Tegnér Jesper, Nilsson Roland, Bajic Vladimir B, Björkegren Johan, Ravasi Timothy
Unit of Computational Medicine, King Gustaf V Research Institute, Department of Medicine, Karolinska Institute, SE-171 76 Stockholm, Sweden.
Cell Immunol. 2006 Dec;244(2):105-9. doi: 10.1016/j.cellimm.2007.01.010. Epub 2007 Apr 11.

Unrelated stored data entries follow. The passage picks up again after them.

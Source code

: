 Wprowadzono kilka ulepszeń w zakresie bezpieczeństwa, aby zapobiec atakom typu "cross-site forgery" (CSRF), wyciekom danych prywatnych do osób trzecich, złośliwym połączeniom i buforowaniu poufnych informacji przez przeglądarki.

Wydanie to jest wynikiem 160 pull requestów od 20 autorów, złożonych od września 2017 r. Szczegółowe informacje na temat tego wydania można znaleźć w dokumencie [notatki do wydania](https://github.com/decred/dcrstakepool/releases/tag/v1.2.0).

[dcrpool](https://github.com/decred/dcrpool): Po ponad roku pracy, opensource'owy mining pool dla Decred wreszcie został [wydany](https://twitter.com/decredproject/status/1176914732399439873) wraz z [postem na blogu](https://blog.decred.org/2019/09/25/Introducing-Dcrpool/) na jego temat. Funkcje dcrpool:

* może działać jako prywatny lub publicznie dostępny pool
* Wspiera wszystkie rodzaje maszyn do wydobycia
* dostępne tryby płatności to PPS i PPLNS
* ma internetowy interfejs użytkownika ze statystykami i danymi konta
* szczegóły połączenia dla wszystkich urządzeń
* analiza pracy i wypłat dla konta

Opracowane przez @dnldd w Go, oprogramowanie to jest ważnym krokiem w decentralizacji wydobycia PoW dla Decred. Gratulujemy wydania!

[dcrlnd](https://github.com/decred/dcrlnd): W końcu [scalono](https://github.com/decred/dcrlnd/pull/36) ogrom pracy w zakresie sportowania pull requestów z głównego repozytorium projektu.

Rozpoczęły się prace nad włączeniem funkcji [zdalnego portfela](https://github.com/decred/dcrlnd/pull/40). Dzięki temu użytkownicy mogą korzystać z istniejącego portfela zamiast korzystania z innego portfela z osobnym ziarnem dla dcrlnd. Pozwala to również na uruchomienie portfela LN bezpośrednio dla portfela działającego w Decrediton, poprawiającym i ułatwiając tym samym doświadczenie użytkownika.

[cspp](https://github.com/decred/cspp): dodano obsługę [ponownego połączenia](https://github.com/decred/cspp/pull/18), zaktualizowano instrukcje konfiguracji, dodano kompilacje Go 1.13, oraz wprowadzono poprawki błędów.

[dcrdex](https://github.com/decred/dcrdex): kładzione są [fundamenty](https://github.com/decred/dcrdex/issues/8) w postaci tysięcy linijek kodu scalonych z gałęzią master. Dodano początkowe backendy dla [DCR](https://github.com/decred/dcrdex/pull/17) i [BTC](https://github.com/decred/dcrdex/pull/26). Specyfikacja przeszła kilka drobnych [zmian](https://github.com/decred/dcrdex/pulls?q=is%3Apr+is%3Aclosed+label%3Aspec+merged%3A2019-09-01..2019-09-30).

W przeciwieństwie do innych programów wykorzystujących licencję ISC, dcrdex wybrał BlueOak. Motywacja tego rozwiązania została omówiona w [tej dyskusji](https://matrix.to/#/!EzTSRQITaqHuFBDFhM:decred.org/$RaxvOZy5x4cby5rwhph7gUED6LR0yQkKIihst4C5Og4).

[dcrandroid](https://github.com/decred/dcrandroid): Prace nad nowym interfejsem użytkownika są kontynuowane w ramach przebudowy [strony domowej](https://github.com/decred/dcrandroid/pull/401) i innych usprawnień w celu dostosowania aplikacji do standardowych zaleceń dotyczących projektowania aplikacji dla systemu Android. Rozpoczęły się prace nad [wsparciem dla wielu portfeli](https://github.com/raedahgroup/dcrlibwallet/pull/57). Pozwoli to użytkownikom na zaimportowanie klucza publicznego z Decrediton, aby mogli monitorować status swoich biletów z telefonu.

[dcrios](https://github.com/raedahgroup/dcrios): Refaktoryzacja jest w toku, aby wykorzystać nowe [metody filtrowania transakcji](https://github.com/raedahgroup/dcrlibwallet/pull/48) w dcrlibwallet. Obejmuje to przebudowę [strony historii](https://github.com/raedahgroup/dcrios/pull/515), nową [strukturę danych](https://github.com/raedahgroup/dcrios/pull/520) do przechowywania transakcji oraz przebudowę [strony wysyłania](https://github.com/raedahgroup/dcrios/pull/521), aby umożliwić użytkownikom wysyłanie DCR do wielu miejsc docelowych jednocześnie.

Systems Biology has emerged as an exciting research approach in molecular biology and functional genomics that involves a systematic use of genomic, proteomic, and metabolomic technologies for the construction of network-based models of biological processes. These endeavors, collectively referred to as systems biology establish a paradigm by which to systematically interrogate, model, and iteratively refine our knowledge of the regulatory events within a cell. Here, we present a new systems approach, integrating DNA and transcript expression information, specifically designed to identify transcriptional networks governing the macrophage immune response to lipopolysaccharide (LPS). Using this approach, we are not only able to infer a global macrophage transcriptional network, but also time-specific sub-networks that are dynamically active across the LPS response. We believe that our system biological approach could be useful for identifying other complex networks mediating immunological responses.
系统生物学已成为分子生物学和功能基因组学中一种令人兴奋的研究方法,它涉及系统地运用基因组学、蛋白质组学和代谢组学技术来构建基于网络的生物过程模型。这些努力统称为系统生物学,建立了一种范式,通过该范式可以系统地探究、建模并迭代完善我们对细胞内调控事件的认识。在此,我们提出一种整合DNA和转录本表达信息的新系统方法,该方法专门设计用于识别调控巨噬细胞对脂多糖(LPS)免疫反应的转录网络。使用这种方法,我们不仅能够推断出一个全局的巨噬细胞转录网络,还能推断出在LPS反应过程中动态活跃的特定时间子网。我们相信,我们的系统生物学方法可能有助于识别介导免疫反应的其他复杂网络。